Agent starts but detector_initialized shows mode=local, not remoteAOE2_DETECTION_HOST not set or unreachableprintenv AOE2_DETECTION_HOST on the VM; curl the URL; check Mac firewall.
game_not_found on first iterationAoE2 window not detectedClick the AoE2 window once. Don’t minimize it. Run the agent from Command Prompt, not from inside an IDE that might steal focus.
could_not_focus_gameFocus raceAdd a 2-second time.sleep between starting AoE2 and the agent.

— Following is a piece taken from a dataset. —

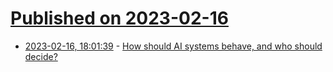 # [Published on 2023-02-16](index.md)

* [2023-02-16, 18:01:39](https://news.ycombinator.com/item?id=34822616) - [How should AI systems behave, and who should decide?](https://openai.com/blog/how-should-ai-systems-behave/)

Easier: focus the AoE2 window manually, then Win+R, switch to Command Prompt, hit enter.
Coordinates clearly off (clicks land in the wrong place)Game is fullscreen at unexpected resolution, or DPI scaling is onRun AoE2 in windowed mode at 1920×1080. Turn off Windows DPI scaling for AoE2.
Agent picks the wrong screen on multi-monitor VMmss picks monitor 1 by defaultPass --monitor 0 (primary), or set AOE2_MONITOR_INDEX if you’ve wired it up.

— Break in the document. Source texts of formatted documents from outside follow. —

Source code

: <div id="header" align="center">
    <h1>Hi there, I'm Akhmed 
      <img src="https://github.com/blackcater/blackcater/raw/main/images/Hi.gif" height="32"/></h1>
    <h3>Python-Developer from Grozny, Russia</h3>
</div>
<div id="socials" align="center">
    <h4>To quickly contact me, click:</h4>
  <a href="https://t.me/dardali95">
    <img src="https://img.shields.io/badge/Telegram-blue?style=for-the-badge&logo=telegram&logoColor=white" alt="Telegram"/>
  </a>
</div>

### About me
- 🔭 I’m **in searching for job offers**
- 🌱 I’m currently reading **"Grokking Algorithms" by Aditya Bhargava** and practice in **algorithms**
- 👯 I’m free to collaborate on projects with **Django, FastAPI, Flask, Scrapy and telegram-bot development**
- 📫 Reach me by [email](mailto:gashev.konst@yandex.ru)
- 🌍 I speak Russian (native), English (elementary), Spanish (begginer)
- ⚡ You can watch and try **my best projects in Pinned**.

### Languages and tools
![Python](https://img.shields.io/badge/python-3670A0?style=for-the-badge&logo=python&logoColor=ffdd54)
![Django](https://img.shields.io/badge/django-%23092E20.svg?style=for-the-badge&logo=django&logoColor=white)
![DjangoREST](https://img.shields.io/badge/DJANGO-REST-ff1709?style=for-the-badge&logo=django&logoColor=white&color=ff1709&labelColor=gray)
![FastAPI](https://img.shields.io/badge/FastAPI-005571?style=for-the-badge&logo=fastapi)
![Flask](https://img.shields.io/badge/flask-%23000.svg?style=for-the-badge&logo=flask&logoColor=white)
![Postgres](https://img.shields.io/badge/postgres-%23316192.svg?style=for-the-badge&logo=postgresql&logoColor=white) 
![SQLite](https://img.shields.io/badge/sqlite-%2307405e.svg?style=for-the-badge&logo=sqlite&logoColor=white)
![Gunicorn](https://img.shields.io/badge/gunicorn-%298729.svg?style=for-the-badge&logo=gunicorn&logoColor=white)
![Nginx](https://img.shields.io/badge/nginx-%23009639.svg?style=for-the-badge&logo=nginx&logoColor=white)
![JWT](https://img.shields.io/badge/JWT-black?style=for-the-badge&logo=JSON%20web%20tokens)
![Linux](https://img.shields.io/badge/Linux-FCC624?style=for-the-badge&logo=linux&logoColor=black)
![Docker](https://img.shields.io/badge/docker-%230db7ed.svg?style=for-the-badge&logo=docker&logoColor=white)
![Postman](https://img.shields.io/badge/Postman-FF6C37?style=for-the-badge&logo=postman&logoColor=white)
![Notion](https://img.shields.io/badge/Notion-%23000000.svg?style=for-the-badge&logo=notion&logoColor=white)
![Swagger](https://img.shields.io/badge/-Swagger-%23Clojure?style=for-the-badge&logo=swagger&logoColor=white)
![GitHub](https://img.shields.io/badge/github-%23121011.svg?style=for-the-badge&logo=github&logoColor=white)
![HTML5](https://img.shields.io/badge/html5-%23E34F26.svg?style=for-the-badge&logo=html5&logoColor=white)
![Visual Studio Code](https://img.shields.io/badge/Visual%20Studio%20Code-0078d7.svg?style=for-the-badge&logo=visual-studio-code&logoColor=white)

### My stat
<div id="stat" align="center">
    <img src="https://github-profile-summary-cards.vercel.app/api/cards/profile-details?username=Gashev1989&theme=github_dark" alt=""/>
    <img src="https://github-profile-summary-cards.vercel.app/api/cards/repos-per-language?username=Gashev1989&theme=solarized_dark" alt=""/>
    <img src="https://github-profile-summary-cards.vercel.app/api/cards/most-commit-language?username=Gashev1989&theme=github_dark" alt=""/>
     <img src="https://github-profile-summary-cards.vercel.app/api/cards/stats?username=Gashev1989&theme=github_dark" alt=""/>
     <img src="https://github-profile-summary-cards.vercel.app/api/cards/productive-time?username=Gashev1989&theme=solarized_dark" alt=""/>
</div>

Detection works on Mac but VM gets Connection refusedServer bound to 127.0.0.1 instead of 0.0.0.0Restart the server with --host 0.0.0.0 (it’s the default for just server, but easy to override and forget).

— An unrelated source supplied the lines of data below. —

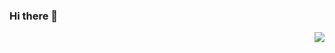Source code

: ### Hi there 👋
<p align="left">
<img src="[https://github.com/yebigithub/yebigithub/blob/main/线条小狗.gif](https://github.com/MautushiD/MautushiD/blob/main/157189039-c09b3e38-9f42-42c0-ab54-14f1574190a7.gif)" align="right">
  
<p align="left">
<!--
**MautushiD/MautushiD** is a ✨ _special_ ✨ repository because its `README.md` (this file) appears on your GitHub profile.

Here are some ideas to get you started:
-->
I’m Mautushi Das
- 🔭 I’m currently a Ph.D. student in the School of Animal Sciences at Virginia Tech
- 🌱 I’m currently working in The lab of Animal Data Sciences
_ 💞️ I work is based on Computer Vision, Data analysis and Machine Learning
- 📫 How to reach me mautushid@vt.edu
- 😄 Pronouns: MOU - TOO - SHE
- ⚡ Fun fact:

Detection works once, then connection drops repeatedlymacOS firewall is challenging the serverSystem Settings → Network → Firewall → allow incoming for the Python binary.

Variables you might want to tune

Env varDefaultWhen to change
AOE2_MODELclaude-sonnet-4-6Pin to a dated snapshot for reproducibility (autoresearch runs).
AOE2_EXECUTOR_EFFORTlowmedium/high for deeper executor reasoning at higher latency.
AOE2_STRATEGIST_MODELclaude-sonnet-4-6Same.
AOE2_STRATEGIST_INTERVAL10Lower (e.g. 5) for tighter goal updates; higher (20+) to save Sonnet cost.
AOE2_LOOP_DELAY0.3Slow CPU? Bump to 1.0. Fast CPU and you want more turns/min? 0.1.
AOE2_SAVE_SCREENSHOTStruefalse if disk is filling up.
AOE2_TEMPERATURE0.0Raise for output diversity at reproducibility cost.
AOE2_SEEDunset (OS entropy)Set an int to make executor.py’s build-retry jitter deterministic. Doesn’t affect the LLM (the SDK doesn’t accept seed=).

Stopping cleanly

Ctrl+C in the Command Prompt running the agent. The shutdown handler closes the Anthropic client and flushes any open files. Don’t Ctrl+C twice — the second one will terminate before the cleanup completes and might leave an orphan AsyncAnthropic connection (harmless, but ugly).